I Should…

I should, Photo by Ye Jinghan on Unsplash

One of the most telling words I listen for when I coach is ‘should’. It usually shows up as the statement ‘I should…’. What follows is a variety of things we feel obligated to do. This came up for me recently as I was planning the launch of my book. I read a variety of articles outlining best practices for marketing a book. My first reaction was to start planning how to do them all. Looking back, I wanted to do a good job and I now knew what I needed to do.
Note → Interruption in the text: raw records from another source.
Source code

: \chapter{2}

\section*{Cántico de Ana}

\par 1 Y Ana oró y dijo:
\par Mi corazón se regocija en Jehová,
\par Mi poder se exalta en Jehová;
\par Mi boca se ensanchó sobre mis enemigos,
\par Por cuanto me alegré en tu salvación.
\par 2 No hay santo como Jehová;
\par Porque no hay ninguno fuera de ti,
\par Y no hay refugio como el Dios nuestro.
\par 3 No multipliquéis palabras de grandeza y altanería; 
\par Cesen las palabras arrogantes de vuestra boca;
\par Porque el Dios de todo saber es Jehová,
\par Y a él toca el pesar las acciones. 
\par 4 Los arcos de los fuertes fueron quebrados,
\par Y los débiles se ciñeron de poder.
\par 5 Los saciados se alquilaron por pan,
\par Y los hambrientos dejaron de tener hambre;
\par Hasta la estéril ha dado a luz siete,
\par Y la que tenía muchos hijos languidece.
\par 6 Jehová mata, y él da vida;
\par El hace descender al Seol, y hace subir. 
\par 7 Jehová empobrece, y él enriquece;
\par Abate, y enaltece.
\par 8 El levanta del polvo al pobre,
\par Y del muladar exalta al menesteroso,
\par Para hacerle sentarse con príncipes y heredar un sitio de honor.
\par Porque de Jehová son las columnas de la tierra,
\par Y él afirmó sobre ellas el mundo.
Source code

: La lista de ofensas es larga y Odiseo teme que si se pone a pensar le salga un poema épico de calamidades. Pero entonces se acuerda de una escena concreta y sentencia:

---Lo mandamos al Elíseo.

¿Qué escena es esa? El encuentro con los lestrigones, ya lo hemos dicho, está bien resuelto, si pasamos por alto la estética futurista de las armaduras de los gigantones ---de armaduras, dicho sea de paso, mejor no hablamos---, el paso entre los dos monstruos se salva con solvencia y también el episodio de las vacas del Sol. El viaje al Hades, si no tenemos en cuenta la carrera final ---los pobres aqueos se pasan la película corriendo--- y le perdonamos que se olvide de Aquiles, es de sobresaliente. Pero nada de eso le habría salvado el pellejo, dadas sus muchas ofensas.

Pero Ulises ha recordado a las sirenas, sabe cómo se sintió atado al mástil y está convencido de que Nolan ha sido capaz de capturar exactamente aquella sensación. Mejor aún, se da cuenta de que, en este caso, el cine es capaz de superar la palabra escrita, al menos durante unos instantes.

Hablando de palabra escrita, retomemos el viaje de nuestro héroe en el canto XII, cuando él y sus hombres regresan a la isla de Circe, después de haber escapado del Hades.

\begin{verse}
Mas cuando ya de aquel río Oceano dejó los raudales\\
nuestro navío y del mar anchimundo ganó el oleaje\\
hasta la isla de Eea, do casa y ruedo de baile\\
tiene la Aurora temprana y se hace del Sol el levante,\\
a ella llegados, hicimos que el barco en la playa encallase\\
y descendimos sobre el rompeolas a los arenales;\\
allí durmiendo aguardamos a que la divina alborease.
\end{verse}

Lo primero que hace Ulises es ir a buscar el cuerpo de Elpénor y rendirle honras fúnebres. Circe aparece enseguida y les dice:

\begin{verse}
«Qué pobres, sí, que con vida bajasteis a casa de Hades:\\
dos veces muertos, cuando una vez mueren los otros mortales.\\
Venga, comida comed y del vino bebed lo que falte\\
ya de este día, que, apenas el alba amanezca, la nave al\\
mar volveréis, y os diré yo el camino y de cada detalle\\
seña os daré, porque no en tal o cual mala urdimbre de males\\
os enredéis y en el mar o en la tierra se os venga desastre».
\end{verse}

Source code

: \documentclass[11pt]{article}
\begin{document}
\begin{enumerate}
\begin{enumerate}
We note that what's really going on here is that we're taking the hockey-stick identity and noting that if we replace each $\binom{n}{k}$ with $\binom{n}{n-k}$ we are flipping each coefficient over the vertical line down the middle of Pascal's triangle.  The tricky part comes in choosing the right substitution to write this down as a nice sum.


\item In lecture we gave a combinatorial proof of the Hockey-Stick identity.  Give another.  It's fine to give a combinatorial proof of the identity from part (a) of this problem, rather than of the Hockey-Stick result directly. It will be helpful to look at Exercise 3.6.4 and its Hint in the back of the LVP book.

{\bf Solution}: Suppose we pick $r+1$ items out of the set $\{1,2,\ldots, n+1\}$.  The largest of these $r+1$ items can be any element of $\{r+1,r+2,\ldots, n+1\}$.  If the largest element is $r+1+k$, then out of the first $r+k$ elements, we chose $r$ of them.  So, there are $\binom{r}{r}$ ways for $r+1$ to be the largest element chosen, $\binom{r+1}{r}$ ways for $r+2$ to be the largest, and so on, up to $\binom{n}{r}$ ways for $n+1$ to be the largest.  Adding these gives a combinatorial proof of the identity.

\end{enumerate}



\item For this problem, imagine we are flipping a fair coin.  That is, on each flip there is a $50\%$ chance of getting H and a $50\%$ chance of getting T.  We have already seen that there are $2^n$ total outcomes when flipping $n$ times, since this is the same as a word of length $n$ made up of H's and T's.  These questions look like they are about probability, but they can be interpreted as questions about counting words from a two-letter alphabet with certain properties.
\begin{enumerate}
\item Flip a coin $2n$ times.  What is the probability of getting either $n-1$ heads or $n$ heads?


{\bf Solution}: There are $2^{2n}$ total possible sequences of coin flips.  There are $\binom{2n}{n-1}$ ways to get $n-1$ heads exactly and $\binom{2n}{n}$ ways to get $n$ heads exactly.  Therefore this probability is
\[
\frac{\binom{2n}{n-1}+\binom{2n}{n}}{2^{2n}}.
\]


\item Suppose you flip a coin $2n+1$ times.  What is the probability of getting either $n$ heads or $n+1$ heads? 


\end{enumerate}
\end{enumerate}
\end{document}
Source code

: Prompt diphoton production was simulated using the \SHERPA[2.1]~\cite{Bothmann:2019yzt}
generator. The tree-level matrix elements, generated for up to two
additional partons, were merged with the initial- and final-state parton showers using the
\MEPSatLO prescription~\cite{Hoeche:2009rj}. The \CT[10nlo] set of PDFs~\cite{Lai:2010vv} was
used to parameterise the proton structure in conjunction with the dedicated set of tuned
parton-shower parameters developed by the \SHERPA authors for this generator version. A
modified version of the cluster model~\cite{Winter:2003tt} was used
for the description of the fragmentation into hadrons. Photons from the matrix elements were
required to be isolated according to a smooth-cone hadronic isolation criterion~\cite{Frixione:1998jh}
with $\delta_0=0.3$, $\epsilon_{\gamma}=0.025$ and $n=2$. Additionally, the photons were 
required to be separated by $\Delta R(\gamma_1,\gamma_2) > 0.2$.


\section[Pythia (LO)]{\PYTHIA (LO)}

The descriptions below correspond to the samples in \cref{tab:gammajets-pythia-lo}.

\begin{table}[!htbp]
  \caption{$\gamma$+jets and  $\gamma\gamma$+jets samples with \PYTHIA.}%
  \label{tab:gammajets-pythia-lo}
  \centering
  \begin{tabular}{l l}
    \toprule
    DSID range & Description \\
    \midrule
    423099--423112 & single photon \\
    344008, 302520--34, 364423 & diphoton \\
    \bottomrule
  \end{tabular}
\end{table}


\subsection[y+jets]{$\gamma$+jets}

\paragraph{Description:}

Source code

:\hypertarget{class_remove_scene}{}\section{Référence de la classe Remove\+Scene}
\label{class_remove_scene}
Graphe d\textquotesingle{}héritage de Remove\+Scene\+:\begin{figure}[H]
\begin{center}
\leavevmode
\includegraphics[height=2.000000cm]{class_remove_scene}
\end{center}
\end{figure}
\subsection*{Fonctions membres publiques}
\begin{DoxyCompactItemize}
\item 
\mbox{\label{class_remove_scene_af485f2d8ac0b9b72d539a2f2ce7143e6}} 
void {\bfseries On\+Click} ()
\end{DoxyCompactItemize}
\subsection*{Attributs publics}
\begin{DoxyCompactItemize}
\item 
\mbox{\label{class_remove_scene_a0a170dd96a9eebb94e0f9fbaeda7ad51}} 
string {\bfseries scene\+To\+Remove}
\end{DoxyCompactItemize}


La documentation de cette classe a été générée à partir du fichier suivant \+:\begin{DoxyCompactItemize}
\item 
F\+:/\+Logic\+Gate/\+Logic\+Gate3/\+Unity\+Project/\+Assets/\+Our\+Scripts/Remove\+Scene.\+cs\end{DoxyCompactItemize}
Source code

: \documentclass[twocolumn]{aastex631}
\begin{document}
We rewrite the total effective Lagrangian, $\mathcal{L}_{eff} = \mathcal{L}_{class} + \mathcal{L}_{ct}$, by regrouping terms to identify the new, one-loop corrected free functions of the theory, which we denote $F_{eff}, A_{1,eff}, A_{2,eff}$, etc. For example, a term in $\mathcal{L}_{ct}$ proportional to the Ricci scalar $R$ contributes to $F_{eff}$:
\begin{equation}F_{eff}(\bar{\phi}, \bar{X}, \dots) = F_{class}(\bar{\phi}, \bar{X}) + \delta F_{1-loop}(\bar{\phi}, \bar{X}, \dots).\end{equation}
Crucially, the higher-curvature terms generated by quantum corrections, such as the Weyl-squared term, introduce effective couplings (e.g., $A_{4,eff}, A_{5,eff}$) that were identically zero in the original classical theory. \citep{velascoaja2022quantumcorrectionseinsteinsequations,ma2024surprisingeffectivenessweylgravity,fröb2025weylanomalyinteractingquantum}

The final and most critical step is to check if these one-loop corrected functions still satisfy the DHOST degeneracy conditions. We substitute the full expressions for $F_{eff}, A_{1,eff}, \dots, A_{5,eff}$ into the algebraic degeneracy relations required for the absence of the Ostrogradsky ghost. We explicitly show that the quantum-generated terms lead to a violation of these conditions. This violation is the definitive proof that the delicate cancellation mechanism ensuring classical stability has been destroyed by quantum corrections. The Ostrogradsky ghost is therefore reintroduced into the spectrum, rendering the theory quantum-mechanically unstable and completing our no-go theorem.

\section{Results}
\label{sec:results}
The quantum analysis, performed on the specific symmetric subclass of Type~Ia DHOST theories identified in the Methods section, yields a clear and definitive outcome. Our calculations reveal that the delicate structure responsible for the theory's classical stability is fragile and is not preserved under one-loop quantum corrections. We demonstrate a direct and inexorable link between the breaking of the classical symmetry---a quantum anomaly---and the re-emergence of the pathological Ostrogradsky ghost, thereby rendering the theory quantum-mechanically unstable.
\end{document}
On the surface this sounds fine. The advice seemed to be sound but beneath there was a sinister message. Do more. There was a list of over ten things any self-respecting author should do. And therein lies the problem, I was being shamed into believing I must do these ten things. If I didn’t, I would do a lousy job of marketing my book. It wasn’t said that way, but the underlying message was clear.

Should and shame

I use the word shame in the previous paragraph deliberately. Brene Brown describes a key difference between shame and guilt. Shame means ‘I am bad’, whereas guilt means ‘I did a bad thing’. If I wanted to be a good author and market my book properly I better do these ten things. To me that’s all about shame. The alternative is much more healthy. Pick several activities I assess to be most important and see how each works. If the results aren’t good, I’m not a bad author, I simply tried something that didn’t work. And that’s ok.

Working harder isn’t the answer

It’s not bad, I’ve learned what doesn’t work and I can try something different to generate a better outcome. In fact, this is a core principle in my book ‘Do Less, Lead More‘. Choose your action carefully, assess the results and change your plans if needed. This is so much better than working harder and harder, which in this case equated to completing all the activities on the book marketing list.

The next time you are feeling disappointed, pay attention to the story you are telling yourself. If it starts with ‘I should’ you will be well served to challenge your story. Just because you could, it doesn’t mean you should.